● **Required work**
Look through the entries that follow and return each line that has the string "separating".

* * * *

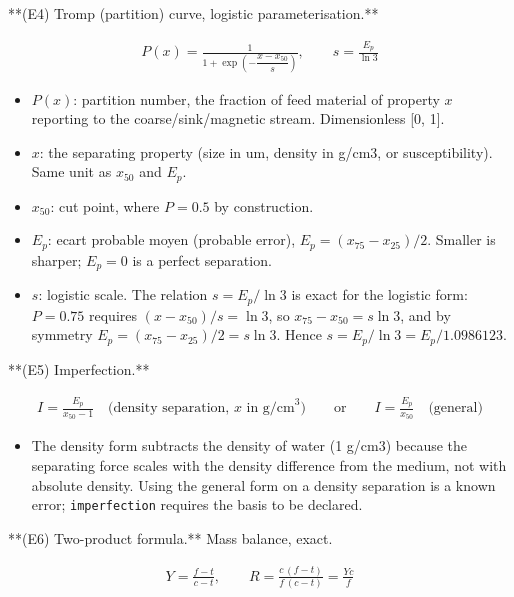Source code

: \documentclass[10pt,a4paper,twoside]{report}
\begin{document}
**(E4) Tromp (partition) curve, logistic parameterisation.**

\begin{equation*}
\begin{gathered}
P(x) = \frac{1}{1 + \exp\!\left(-\dfrac{x - x_{50}}{s}\right)}, \qquad s = \frac{E_p}{\ln 3}
\end{gathered}
\end{equation*}

\begin{itemize}
\item $P(x)$: partition number, the fraction of feed material of property $x$ reporting to the coarse/sink/magnetic stream. Dimensionless [0, 1].
\item $x$: the separating property (size in um, density in g/cm3, or susceptibility). Same unit as $x_{50}$ and $E_p$.
\item $x_{50}$: cut point, where $P = 0.5$ by construction.
\item $E_p$: ecart probable moyen (probable error), $E_p = (x_{75} - x_{25})/2$. Smaller is sharper; $E_p = 0$ is a perfect separation.
\item $s$: logistic scale. The relation $s = E_p/\ln 3$ is exact for the logistic form: $P = 0.75$ requires $(x - x_{50})/s = \ln 3$, so $x_{75} - x_{50} = s \ln 3$, and by symmetry $E_p = (x_{75} - x_{25})/2 = s \ln 3$. Hence $s = E_p/\ln 3 = E_p/1.0986123$.
\end{itemize}

**(E5) Imperfection.**

\begin{equation*}
\begin{gathered}
I = \frac{E_p}{x_{50} - 1} \quad \text{(density separation, } x \text{ in g/cm}^3) \qquad\text{or}\qquad I = \frac{E_p}{x_{50}} \quad \text{(general)}
\end{gathered}
\end{equation*}

\begin{itemize}
\item The density form subtracts the density of water (1 g/cm3) because the separating force scales with the density difference from the medium, not with absolute density. Using the general form on a density separation is a known error; \texttt{imperfection} requires the basis to be declared.
\end{itemize}

**(E6) Two-product formula.** Mass balance, exact.

\begin{equation*}
\begin{gathered}
Y = \frac{f - t}{c - t}, \qquad R = \frac{c\,(f - t)}{f\,(c - t)} = \frac{Y c}{f}
\end{gathered}
\end{equation*}
\end{document}
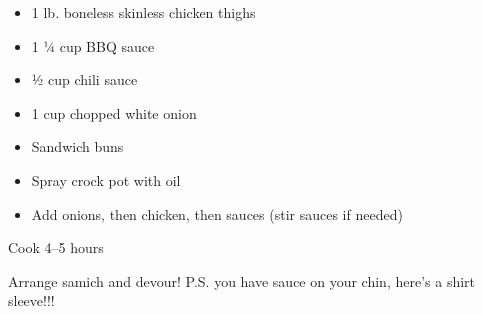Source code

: \fromMom


\ingredients
\begin{itemize}
\item 1 lb. boneless skinless chicken thighs
\item 1 ¼ cup BBQ sauce
\item ½ cup chili sauce
\item 1 cup chopped white onion
\item Sandwich buns
\item Spray crock pot with oil
\item Add onions, then chicken, then sauces (stir sauces if needed)
\end{itemize}

\instructions

Cook 4--5 hours

Arrange samich and devour! P.S. you have sauce on your chin, here's a
shirt sleeve!!!
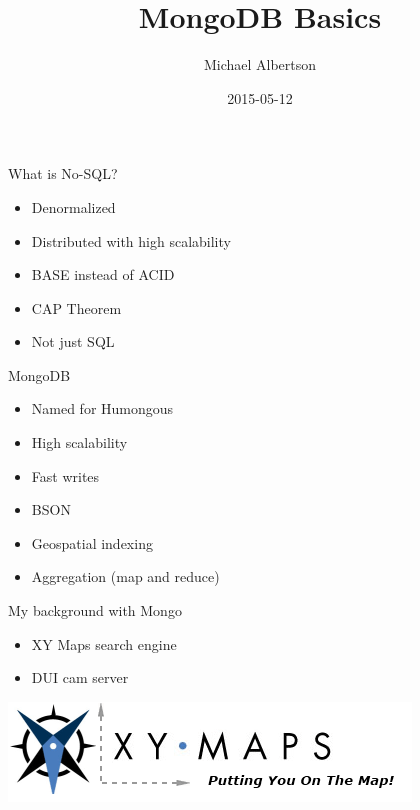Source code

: \documentclass{beamer}
\title{MongoDB Basics}
\author{Michael Albertson}
\date{2015-05-12}
\begin{document}
\begin{frame}

\maketitle

\end{frame}


\begin{frame}{What is No-SQL?}

\begin{itemize}
\item Denormalized
\item Distributed with high scalability
\item BASE instead of ACID %
\item CAP Theorem
\item Not just SQL
\end{itemize}

\end{frame}


\begin{frame}{MongoDB}

\begin{itemize}
\item Named for Humongous
\item High scalability
\item Fast writes
\item BSON
\item Geospatial indexing
\item Aggregation (map and reduce)
\end{itemize}

\end{frame}


\begin{frame}{My background with Mongo}

\begin{itemize}
\item XY Maps search engine
\item DUI cam server
\end{itemize}

\begin{center}
\includegraphics[scale=.5]{xy-logo.png}
\end{center}

\end{frame}
\end{document}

* * * *

● **Expected answer**
\item $x$: the separating property (size in um, density in g/cm3, or susceptibility). Same unit as $x_{50}$ and $E_p$.
\item The density form subtracts the density of water (1 g/cm3) because the separating force scales with the density difference from the medium, not with absolute density. Using the general form on a density separation is a known error; \texttt{imperfection} requires the basis to be declared.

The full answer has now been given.